Ainsi, avec deux livres, avec ce mince bagage de deux livres, dans un temps où l’abondance de la production intellectuelle semble avoir passé dans les mœurs littéraires, Tocqueville était presque arrivé à la hauteur de considération qu’on ne doit vraiment qu’au génie et à une tranquillité de possession dans l’influence que le génie n’a pas toujours. Issu de famille aristocratique, mais n’allant pas assez loin dans ses opinions pour rompre avec les hommes de sa classe, et y allant cependant assez pour que les démocrates fussent reconnaissants, il avait tout le monde pour lui. On lui savait gré, de part et d’autre, de tout ce qu’il faisait et de tout ce qu’il ne faisait pas… Marié à une femme qu’il aimait, indépendant par la fortune quand son talent ne lui aurait pas constitué une indépendance, A. de Tocqueville convient de son bonheur dans sa correspondance. Il a toujours été un homme heureux. Le hasard lui avait donné jusqu’à un titre, pour qu’il pût l’oublier… Il mourut jeune, c’est vrai, — mais il ne vit point baisser ce qu’il put très bien prendre pour de la gloire, et d’ailleurs il ne croyait pas mourir. Mort, enfin, car il est des acharnements de fortune comme il y a des acharnements de malheur, il eut pour successeur à l’Académie française et pour y faire son oraison funèbre, un des hommes qu’on a été le plus étonné d’y voir, le P. Lacordaire, mettant par-dessus la sienne sa célébrité… C’est là pourtant ce bonheur constant et posthume qu’on n’a pas craint d’endommager par cette publication !

II

Ce qu’on appelle les Œuvres dans ces deux volumes, qui ne sont de vrai qu’une Correspondance, consiste en quatre fragments de très courte haleine : les notes d’un Voyage en Sicile, une Course au lac d’Onéida, Quinze jours au Désert, et enfin quelques miettes du volume resté en portefeuille de l’Ancien Régime et la Révolution. Les idées et la manière qu’on trouve dans ce dernier fragment ne sont pas nouvelles. On y reconnaît l’écrivain de la Démocratie en Amérique, diminué de cela seul qu’il s’applique à un sujet moins neuf. Dans les autres fragments, au contraire, dans le Voyage en Sicile, la Course au lac d’Onéida, et surtout les Quinze jours au Désert, plusieurs critiques, parmi lesquels on doit ranger Sainte-Beuve, ont annoncé qu’ils avaient découvert et cueilli un Tocqueville nouveau, à l’imagination rosée, dont personne ne pouvait se douter dans le grave publiciste américain.

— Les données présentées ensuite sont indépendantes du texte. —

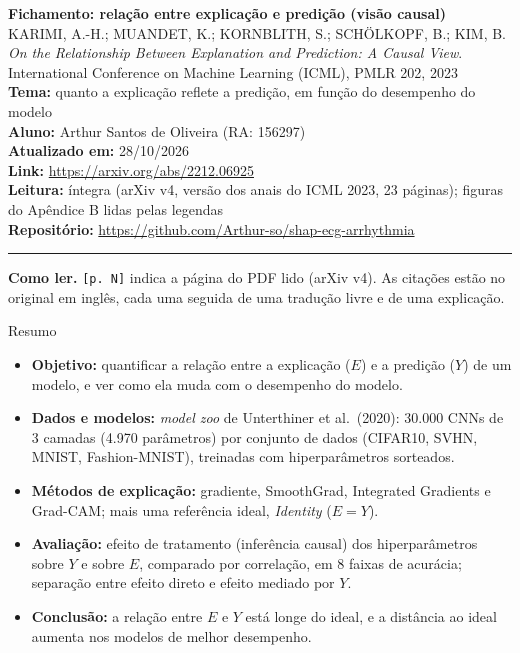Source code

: \documentclass[11pt,a4paper]{article}
\begin{document}
\begin{center}
    {\LARGE \textbf{Fichamento: relação entre explicação e predição (visão causal)}} \\[0.35em]
    {\large KARIMI, A.-H.; MUANDET, K.; KORNBLITH, S.; SCHÖLKOPF, B.; KIM, B. \textit{On the Relationship Between Explanation and Prediction: A Causal View}. International Conference on Machine Learning (ICML), PMLR 202, 2023} \\[0.3em]
    \textbf{Tema:} quanto a explicação reflete a predição, em função do desempenho do modelo \\[0.2em]
    \textbf{Aluno:} Arthur Santos de Oliveira (RA: 156297) \\[0.2em]
    \textbf{Atualizado em:} 28/10/2026 \\[0.2em]
    \textbf{Link:} \url{https://arxiv.org/abs/2212.06925} \\[0.2em]
    \textbf{Leitura:} íntegra (arXiv v4, versão dos anais do ICML 2023, 23 páginas); figuras do Apêndice B lidas pelas legendas \\[0.2em]
    \textbf{Repositório:} \url{https://github.com/Arthur-so/shap-ecg-arrhythmia}
\end{center}
\vspace{-0.5em}
\hrule
\vspace{0.8em}

\textbf{Como ler.} \texttt{[p. N]} indica a página do PDF lido (arXiv v4). As citações estão no original em inglês, cada uma seguida de uma tradução livre e de uma explicação.

\begin{infobox}[note]{Resumo}
\begin{itemize}
  \item \textbf{Objetivo:} quantificar a relação entre a explicação ($E$) e a predição ($Y$) de um modelo, e ver como ela muda com o desempenho do modelo.
  \item \textbf{Dados e modelos:} \textit{model zoo} de Unterthiner et al.\ (2020): 30.000 CNNs de 3 camadas (4.970 parâmetros) por conjunto de dados (CIFAR10, SVHN, MNIST, Fashion-MNIST), treinadas com hiperparâmetros sorteados.
  \item \textbf{Métodos de explicação:} gradiente, SmoothGrad, Integrated Gradients e Grad-CAM; mais uma referência ideal, \textit{Identity} ($E = Y$).
  \item \textbf{Avaliação:} efeito de tratamento (inferência causal) dos hiperparâmetros sobre $Y$ e sobre $E$, comparado por correlação, em 8 faixas de acurácia; separação entre efeito direto e efeito mediado por $Y$.
  \item \textbf{Conclusão:} a relação entre $E$ e $Y$ está longe do ideal, e a distância ao ideal aumenta nos modelos de melhor desempenho.
\end{itemize}
\end{infobox}
\end{document}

Il est vrai que Sainte-Beuve, cet homme des « coteaux modérés », doit aimer la modération en toutes choses et peut prendre pour de la poésie ce qui n’en est pas à des yeux plus exigeants que les siens. N’importe ! sur l’attestation d’un tel critique nous avons cherché obstinément la petite nuance qui devait faire de Tocqueville un très joli poète au goût éveillé de Sainte-Beuve, et qui l’eût achevé ainsi en Montesquieu, car Montesquieu a fait des vers sur Venise, et même un peu légers pour un président à mortier, et il a écrit son Temple de Gnide ; mais notre recherche a été vaine. Dans le Voyage en Sicile, nous n’avons qu’une rhétorique parfaitement sage, mais qui ne vaudrait guères que le milieu de la classe à l’écolier qui en ferait ainsi. Le lieu commun s’y épanouit dans la grosse fleur de son innocence, et c’est même la seule chose qu’on y puisse cueillir. La Course au lac d’Onéida et les Quinze jours dans le Désert sont, il est vrai, des relations plus intéressantes et plus sincères, mais elles ne sont pourtant, l’une et l’autre, que la relation d’un homme bien élevé, qui voyage et qui écrit comme tous les hommes bien élevés. Rien de plus.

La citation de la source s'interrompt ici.